4.     Global comps – check for valuation multiples of similar listed companies and understand where and why you lie on this spectrum – existing investor / banker should be happy to do this exercise for you.


At the cost of oversimplification, the company valuation is a function of ‘Growth’ and ‘Capital efficiency’ (I underline ‘capital efficiency’ as this is easily forgotten during the good times!).  Double clicking on this, growth is a function of market opportunity, business model & business model scalability and competitive advantage while capital efficiency is simply how much capital will you burn to reach the desired market share and profitability numbers. Essentially investors are asking the following two questions before they come out with the valuation metric –

(1)   “How do the numbers / key operational metrics look like when the company runs out of this round’s capital?” – the basis of this exercise is the founder’s near term financial projections. This a great opportunity for entrepreneurs to judge the investor and also educate themselves of the potential pitfalls – does the investor really understand what will it take to reach there? Does she appreciate the challenges? Has she seen such situations before? Does she call out pitfalls that they have not thought of? In my experience, highly sophisticated investors can call out some the aggressive or not so aggressive assumptions in those numbers. I believe this is the ‘science’ part of the valuation exercise wherein investors and founders can engage on assumptions that support or not support the ‘growth’ and ‘capital efficiency’ projections before the company runs of out of capital. In my experience, investors love it when founders can provide for strong basis (inside or outside data points) for their assumptions – expect a valuation bump up if you can defend your strategic positioning and plan!

(2)   “If all goes well, how do the numbers look like at scale”?  – this exercise typically happens without the founder and this is the ‘art’ part of the valuation which involves investors taking a leap of faith on multiple metrics basis potential market opportunity, market share at scale, profitability and a valuation outcome. I am yet to see anybody getting this absolutely right (forget getting it right consistently!) – the idea is not be accurate but be directionally correct –  as vague as it may sound, the believability of the ‘entrepreneur’s vision’ and ‘historical execution prowess’ play a key role in helping the investor getting comfortable with these numbers.

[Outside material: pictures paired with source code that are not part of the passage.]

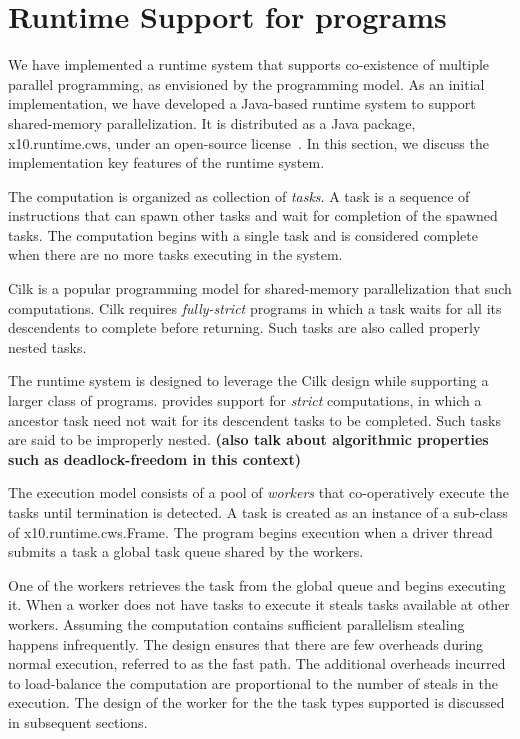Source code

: \section{Runtime Support for \Xten{} programs}
\label{s:runtime}

We have implemented a runtime system that supports co-existence of
multiple parallel programming, as envisioned by the \Xten{} programming
model. As an initial implementation, we have developed a Java-based
runtime system to support shared-memory parallelization. It is
distributed as a Java package, {\java x10.runtime.cws}, under an
open-source license~\cite{x10-webpage}. In this section, we discuss the
implementation key features of the runtime system.

The computation is organized as collection of {\em tasks}. A task is a
sequence of instructions that can spawn other tasks and wait for
completion of the spawned tasks. The computation begins with a single
task and is considered complete when there are no more tasks executing
in the system. 

Cilk is a popular programming model for shared-memory parallelization
that such computations. Cilk requires {\em fully-strict} programs
in which a task waits for all its descendents to complete before
returning. Such tasks are also called properly nested tasks. 

The \Xten{} runtime system is designed to leverage the Cilk design while
supporting a larger class of programs. \Xten{} provides support for {\em
strict} computations, in which a ancestor task need not wait for its
descendent tasks to be completed. Such tasks are said to be improperly
nested. {\bf (also talk about algorithmic properties such as
deadlock-freedom in this context)}

The execution model consists of a pool of {\em workers} that
co-operatively execute the tasks until termination is detected. A task
is created as an instance of a sub-class of {\java x10.runtime.cws.Frame}. The program begins execution when a driver
thread submits a task a global task queue shared by the workers. 

One of the workers retrieves the task from the global queue and begins
executing it. When a worker does not have tasks to execute it steals
tasks available at other workers. Assuming the computation contains
sufficient parallelism stealing happens infrequently. The design
ensures that there are few overheads during normal execution, referred
to as the fast path. The additional overheads incurred to load-balance
the computation are proportional to the number of steals in the
execution. The design of the worker for the the task types supported
is discussed in subsequent sections.

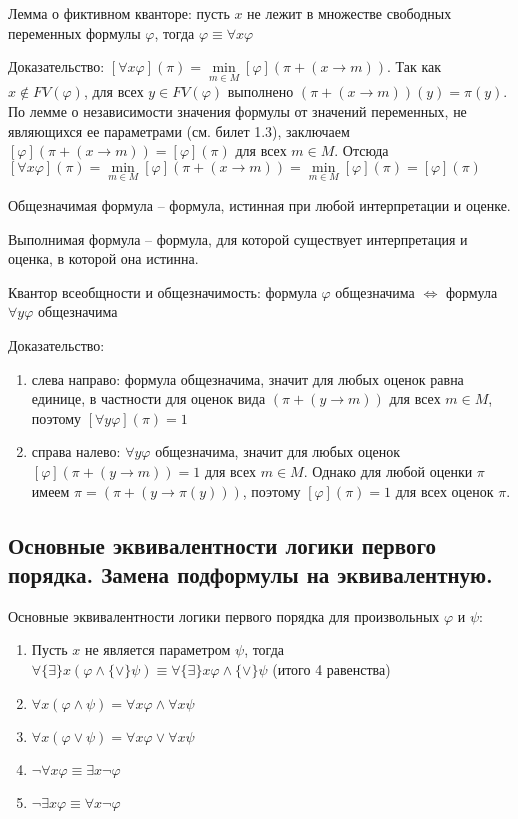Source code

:\documentclass[a4paper, 10pt]{article}
\begin{document}
\hfill

Лемма о фиктивном кванторе: пусть $x$ не лежит в множестве свободных переменных формулы $\varphi$, тогда $\varphi\equiv\forall x\varphi$

Доказательство: $[\forall x\varphi](\pi)=\min\limits_{m \in M}[\varphi](\pi+(x\to m))$. Так как $x\not\in FV(\varphi)$, для всех $y\in FV(\varphi)$ выполнено $(\pi+(x\to m))(y)=\pi(y)$. По лемме о независимости значения формулы от значений переменных, не являющихся ее параметрами (см. билет 1.3), заключаем $[\varphi](\pi+(x\to m))=[\varphi](\pi)$ для всех $m \in M$. Отсюда $[\forall x\varphi](\pi)=\min\limits_{m\in M} [\varphi](\pi + (x\to m)) = \min\limits_{m\in M} [\varphi](\pi) = [\varphi](\pi)$

\hfill

Общезначимая формула -- формула, истинная при любой интерпретации и оценке.

Выполнимая формула -- формула, для которой существует интерпретация и оценка, в которой она истинна.

\hfill

Квантор всеобщности и общезначимость: формула $\varphi$ общезначима $\iff$ формула $\forall y\varphi$ общезначима

Доказательство:
\begin{enumerate}
    \item слева направо: формула общезначима, значит для любых оценок равна единице, в частности для оценок вида $(\pi + (y\to m))$ для всех $m \in M$, поэтому $[\forall y\varphi](\pi)=1$
    \item справа налево: $\forall y\varphi$ общезначима, значит для любых оценок $[\varphi](\pi + (y\to m))=1$ для всех $m\in M$. Однако для любой оценки $\pi$ имеем $\pi=(\pi+(y\to\pi(y)))$, поэтому $[\varphi](\pi)=1$ для всех оценок $\pi$.
\end{enumerate}

\subsection{Основные эквивалентности логики первого порядка. Замена подформулы на эквивалентную.}

Основные эквивалентности логики первого порядка для произвольных $\varphi$ и $\psi$:

\begin{enumerate}
    \item Пусть $x$ не является параметром $\psi$, тогда $\forall\{\exists\} x (\varphi \land\{\lor\} \psi) \equiv \forall\{\exists\}x\varphi\land\{\lor\}\psi$ (итого 4 равенства)
    \item $\forall x (\varphi\land\psi) = \forall x\varphi \land \forall x\psi$
    \item $\forall x (\varphi\lor\psi) = \forall x\varphi \lor \forall x\psi$
    \item $\lnot\forall x\varphi \equiv \exists x \lnot \varphi$
    \item $\lnot\exists x\varphi \equiv \forall x \lnot \varphi$
\end{enumerate}
\end{document}
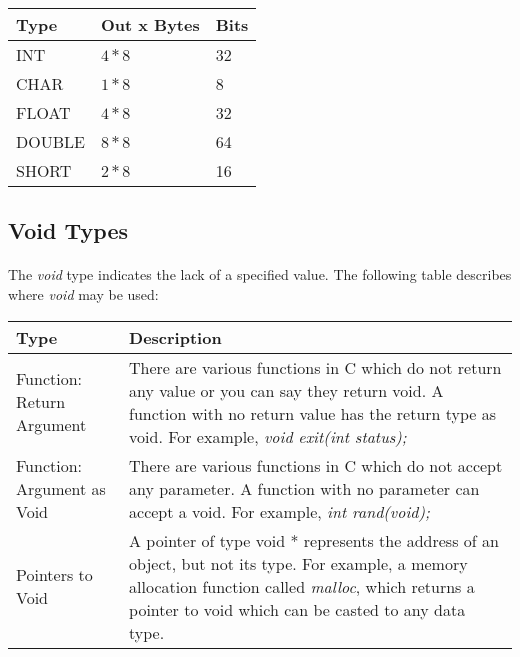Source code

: \begin{center}
   \begin{tabular}{ || p{1in} | p{2in} | p{2in} || }
   \hline
   \textbf{Type} & \textbf{Out x Bytes} & \textbf{Bits} \\ [0.75ex]
   \hline\hline
   INT & \(4 * 8\) & 32 \\
   \hline
   CHAR & \(1 * 8\) & 8 \\
   \hline
   FLOAT & \(4 * 8\) & 32 \\
   \hline
   DOUBLE & \(8 * 8\) & 64 \\
   \hline
   SHORT & \(2 * 8\) & 16 \\
   \hline
   \end{tabular}
\end{center}

\newpage

\subsection{Void Types}
   \paragraph{}
      The \textit{void} type indicates the lack of a specified value. The following table describes where \textit{void} may be used:
      \begin{center}
         \begin{tabular}{ || p{2in} | p{4in} || }
         \hline
         \textbf{Type} & \textbf{Description} \\ [1ex]
         \hline\hline
         Function: Return Argument & There are various functions in C which do not return any value or you can say they return void. A function with
         no return value has the return type as void. For example, \textit{void exit(int status);} \\ [0.4ex]
         \hline
         Function: Argument as Void & There are various functions in C which do not accept any parameter. A function with no parameter can accept a
         void. For example, \textit{int rand(void);} \\ [0.6ex]
         \hline
         Pointers to Void & A pointer of type void * represents the address of an object, but not its type. For example, a memory allocation function 
         called \textit{malloc}, which returns a pointer to void which can be casted to any data type. \\ [0.4ex]
         \hline
         \end{tabular}
      \end{center}

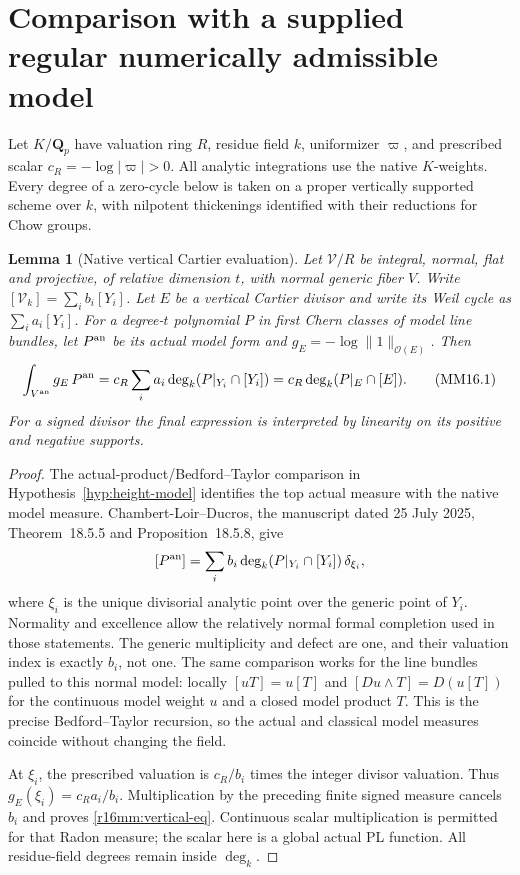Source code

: \documentclass[11pt,a4paper]{article}
\newtheorem{lemma}[theorem]{Lemma}
\theoremstyle{definition}
\theoremstyle{remark}
\numberwithin{equation}{section}
\begin{document}
\section{Comparison with a supplied regular numerically admissible model}
\label{r16mm:section}

Let $K/\mathbf Q_p$ have valuation ring $R$, residue field $k$,
uniformizer $\varpi$, and prescribed scalar
$c_R=-\log|\varpi|>0$. All analytic integrations use the native
$K$-weights. Every degree of a zero-cycle below is taken on a
proper vertically supported scheme over $k$, with nilpotent
thickenings identified with their reductions for Chow groups.

\begin{lemma}[Native vertical Cartier evaluation]
\label{r16mm:vertical}
Let $\mathcal V/R$ be integral, normal, flat and projective,
of relative dimension $t$, with normal generic fiber $V$.
Write $[\mathcal V_k]=\sum_i b_i[Y_i]$. Let $E$ be a vertical
Cartier divisor and write its Weil cycle as $\sum_i a_i[Y_i]$.
For a degree-$t$ polynomial $P$ in first Chern classes of model
line bundles, let $P^{\rm an}$ be its actual model form and
$g_E=-\log\|1\|_{\mathcal O(E)}$. Then
\[
 \int_{V^{\rm an}}g_E\,P^{\rm an}
     =c_R\sum_i a_i\deg_k(P|_{Y_i}\cap[Y_i])
     =c_R\deg_k(P|_E\cap[E]).
 \tag{MM16.1}\label{r16mm:vertical-eq}
\]
For a signed divisor the final expression is interpreted by
linearity on its positive and negative supports.
\end{lemma}

\begin{proof}
The actual-product/Bedford--Taylor comparison in
Hypothesis~\ref{hyp:height-model} identifies the top actual measure with
the native model measure. Chambert-Loir--Ducros, the manuscript
dated 25 July 2025, Theorem~18.5.5 and Proposition~18.5.8, give
\[
 [P^{\rm an}]=\sum_i b_i\deg_k(P|_{Y_i}\cap[Y_i])\,\delta_{\xi_i},
\]
where $\xi_i$ is the unique divisorial analytic point over the
generic point of $Y_i$. Normality and excellence allow the
relatively normal formal completion used in those statements.
The generic multiplicity and defect are one, and their valuation
index is exactly $b_i$, not one. The same comparison works
for the line bundles pulled to this normal model: locally
$[uT]=u[T]$ and $[Du\wedge T]=D(u[T])$ for the continuous model
weight $u$ and a closed model product $T$. This is the precise
Bedford--Taylor recursion, so the actual and classical model
measures coincide without changing the field.

At $\xi_i$, the prescribed valuation is $c_R/b_i$ times the
integer divisor valuation. Thus $g_E(\xi_i)=c_Ra_i/b_i$.
Multiplication by the preceding finite signed measure cancels
$b_i$ and proves \eqref{r16mm:vertical-eq}. Continuous scalar
multiplication is permitted for that Radon measure; the scalar
here is a global actual PL function. All residue-field degrees
remain inside $\deg_k$.
\end{proof}
\end{document}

It’s NOT entirely true that valuation is a zero sum game – If you create outsized returns for your investors, they will be happy to create more incentives for you in terms of salary, bonuses or MSOPs to take care of high dilution that you must have to absorb early on (this is not to say that as founders you become in-sensitive dilution because existing investors will compensate) This giveback could be very valuable for you as an individual!  For example, 0.5% of $ 2 Bn valuation doesn’t dramatically alter the cap table but will create $10 million value for the founder! – having said that, this can’t happen till you have proven the fact that the company has created real value through a liquidity event (secondary sale of shares, M&A / IPO).

To Summarize –

1.     Balanced approach towards maximizing paper valuation key to eliminating any turbulence / nuisance (down round complexities, crazy terms, poor board composition) from issues non-core to the business. (Keeping in mind that business issues will create enough turbulence already!)

2.      High quality board members cannot save a poor business or execution but can have a multiplier effect on the outcome of a good business and execution

3.     Work closely with potential investors, to understand their perspective on both near term and long term scenarios – apply judgment to what you wish to keep and what you wish to discard. These interactions should give you a sense of the intellectual depth of the investor which should form the basis of which investor to let onto your cap table (it’s a 5-8 year relationship choose carefully!). Highest bidder in the round might not be the best addition to your board.

4.     It’s NOT entirely true that valuation is a zero sum game – if you create value, investors will be happy to give back amounts that will be substantial for individual founders

5.     Everything starts from nothing!